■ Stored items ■
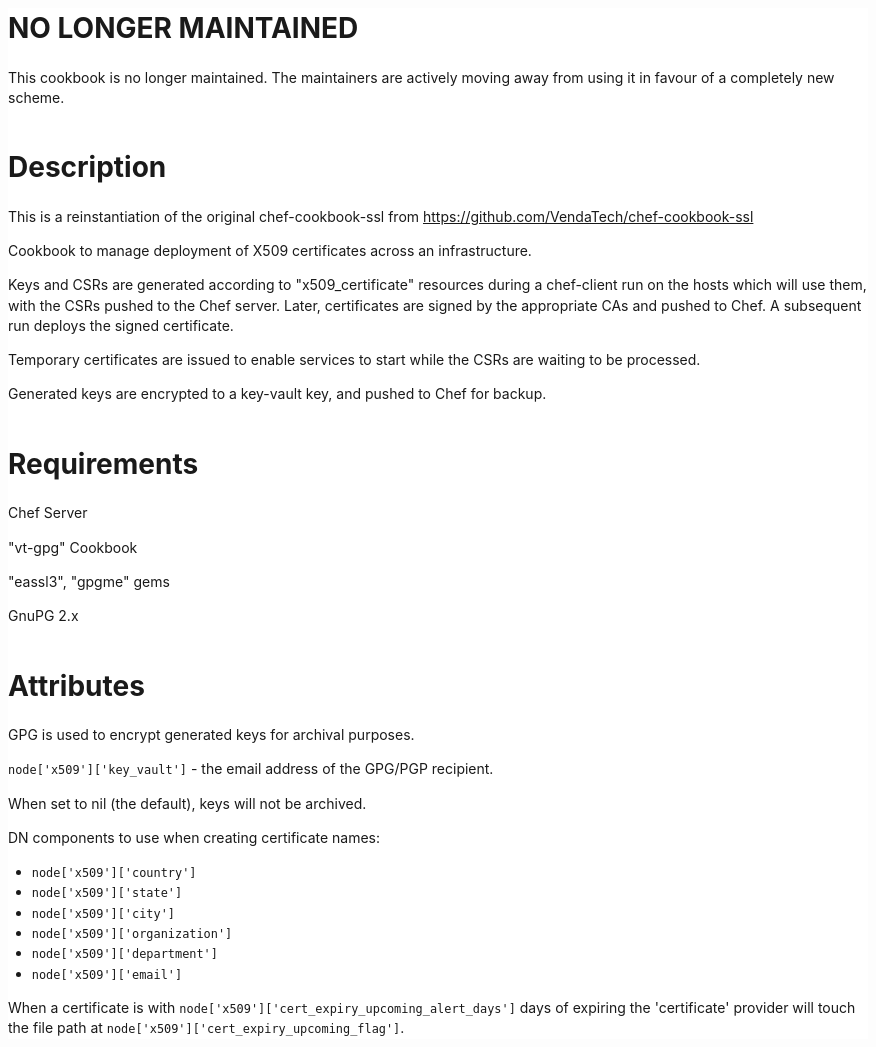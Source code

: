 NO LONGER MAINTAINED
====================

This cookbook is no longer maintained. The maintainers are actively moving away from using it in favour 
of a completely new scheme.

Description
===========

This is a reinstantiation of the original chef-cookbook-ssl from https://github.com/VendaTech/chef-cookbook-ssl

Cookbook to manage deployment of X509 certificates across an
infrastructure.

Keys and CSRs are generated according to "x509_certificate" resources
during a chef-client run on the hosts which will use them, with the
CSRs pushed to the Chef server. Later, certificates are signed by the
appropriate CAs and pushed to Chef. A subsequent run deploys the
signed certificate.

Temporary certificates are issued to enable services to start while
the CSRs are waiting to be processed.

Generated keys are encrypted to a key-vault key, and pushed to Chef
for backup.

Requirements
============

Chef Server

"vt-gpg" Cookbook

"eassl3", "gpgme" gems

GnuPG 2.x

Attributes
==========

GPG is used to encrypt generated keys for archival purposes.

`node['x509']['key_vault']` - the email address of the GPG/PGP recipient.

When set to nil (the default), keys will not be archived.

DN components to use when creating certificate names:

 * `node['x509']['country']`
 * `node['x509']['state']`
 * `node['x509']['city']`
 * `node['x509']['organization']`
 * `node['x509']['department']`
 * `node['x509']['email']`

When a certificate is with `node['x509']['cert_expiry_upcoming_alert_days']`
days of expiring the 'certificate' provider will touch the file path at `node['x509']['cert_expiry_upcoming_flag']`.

...

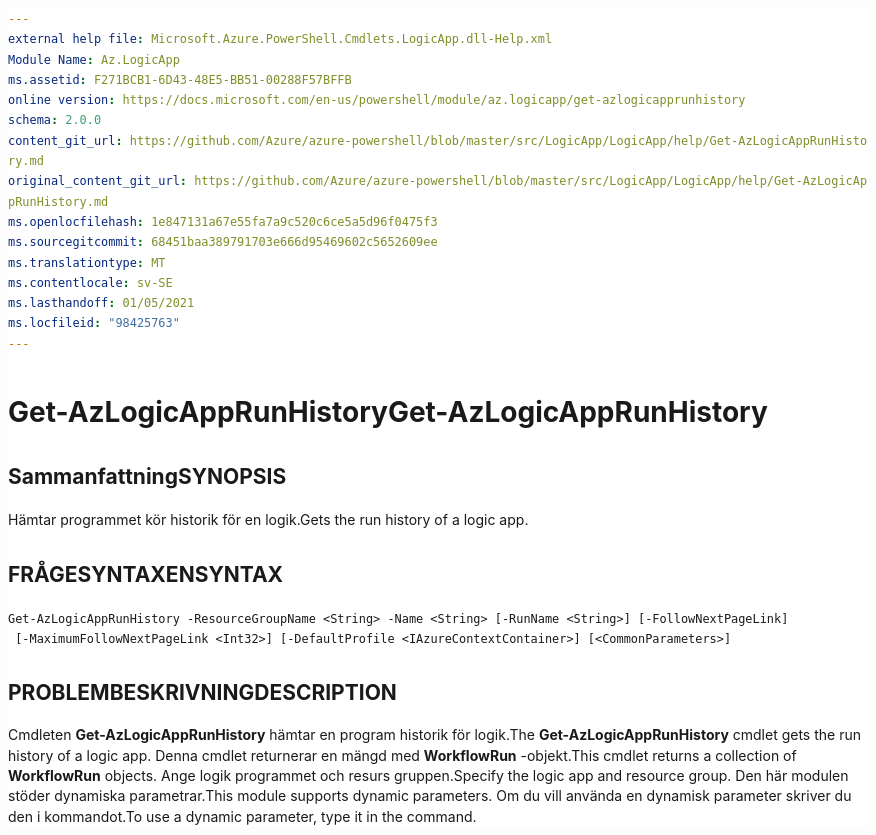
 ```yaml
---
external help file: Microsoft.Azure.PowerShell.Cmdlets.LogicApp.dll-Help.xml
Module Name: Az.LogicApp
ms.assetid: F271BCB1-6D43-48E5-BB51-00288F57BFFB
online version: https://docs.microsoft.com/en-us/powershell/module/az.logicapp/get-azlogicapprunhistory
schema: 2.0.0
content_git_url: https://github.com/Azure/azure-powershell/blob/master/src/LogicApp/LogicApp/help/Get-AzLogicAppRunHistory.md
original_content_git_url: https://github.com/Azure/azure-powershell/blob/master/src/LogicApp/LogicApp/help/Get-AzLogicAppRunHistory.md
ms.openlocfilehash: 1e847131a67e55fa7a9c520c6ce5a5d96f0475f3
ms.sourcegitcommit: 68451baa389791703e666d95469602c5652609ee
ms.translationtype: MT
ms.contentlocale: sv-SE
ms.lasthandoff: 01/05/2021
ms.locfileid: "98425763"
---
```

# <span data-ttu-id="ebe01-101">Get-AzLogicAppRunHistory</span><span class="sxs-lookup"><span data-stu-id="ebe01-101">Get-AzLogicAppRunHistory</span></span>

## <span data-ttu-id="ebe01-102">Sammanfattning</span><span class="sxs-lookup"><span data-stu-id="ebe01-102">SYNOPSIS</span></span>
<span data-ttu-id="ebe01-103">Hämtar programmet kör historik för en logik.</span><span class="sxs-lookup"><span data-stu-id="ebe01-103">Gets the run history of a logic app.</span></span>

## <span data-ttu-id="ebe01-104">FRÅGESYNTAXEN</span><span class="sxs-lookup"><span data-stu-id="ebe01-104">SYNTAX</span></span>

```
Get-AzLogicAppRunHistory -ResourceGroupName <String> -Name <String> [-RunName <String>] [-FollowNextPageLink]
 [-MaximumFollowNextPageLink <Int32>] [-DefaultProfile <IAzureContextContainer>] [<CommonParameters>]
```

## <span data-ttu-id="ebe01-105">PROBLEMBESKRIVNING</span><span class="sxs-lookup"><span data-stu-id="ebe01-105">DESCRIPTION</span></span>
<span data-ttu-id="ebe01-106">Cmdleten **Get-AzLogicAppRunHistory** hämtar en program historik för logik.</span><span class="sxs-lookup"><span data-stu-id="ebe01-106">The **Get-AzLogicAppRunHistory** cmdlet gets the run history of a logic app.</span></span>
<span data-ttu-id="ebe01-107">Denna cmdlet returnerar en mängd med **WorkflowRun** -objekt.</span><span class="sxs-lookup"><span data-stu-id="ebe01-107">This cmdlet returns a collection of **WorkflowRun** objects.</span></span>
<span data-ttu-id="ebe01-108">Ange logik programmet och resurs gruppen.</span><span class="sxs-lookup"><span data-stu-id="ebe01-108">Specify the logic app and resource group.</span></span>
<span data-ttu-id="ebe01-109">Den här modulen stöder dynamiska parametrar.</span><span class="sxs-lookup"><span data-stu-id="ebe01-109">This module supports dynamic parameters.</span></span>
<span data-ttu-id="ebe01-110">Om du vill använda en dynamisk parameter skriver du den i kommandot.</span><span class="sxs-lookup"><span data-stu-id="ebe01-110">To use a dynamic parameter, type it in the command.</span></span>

■ Problem ■
Once you reach the line with "for backup." in the data above, copy it and every line after it exactly, up to and including the line with "DN components to".

■ Output of the task ■
for backup.

Requirements
============

Chef Server

"vt-gpg" Cookbook

"eassl3", "gpgme" gems

GnuPG 2.x

Attributes
==========

GPG is used to encrypt generated keys for archival purposes.

`node['x509']['key_vault']` - the email address of the GPG/PGP recipient.

When set to nil (the default), keys will not be archived.

DN components to use when creating certificate names:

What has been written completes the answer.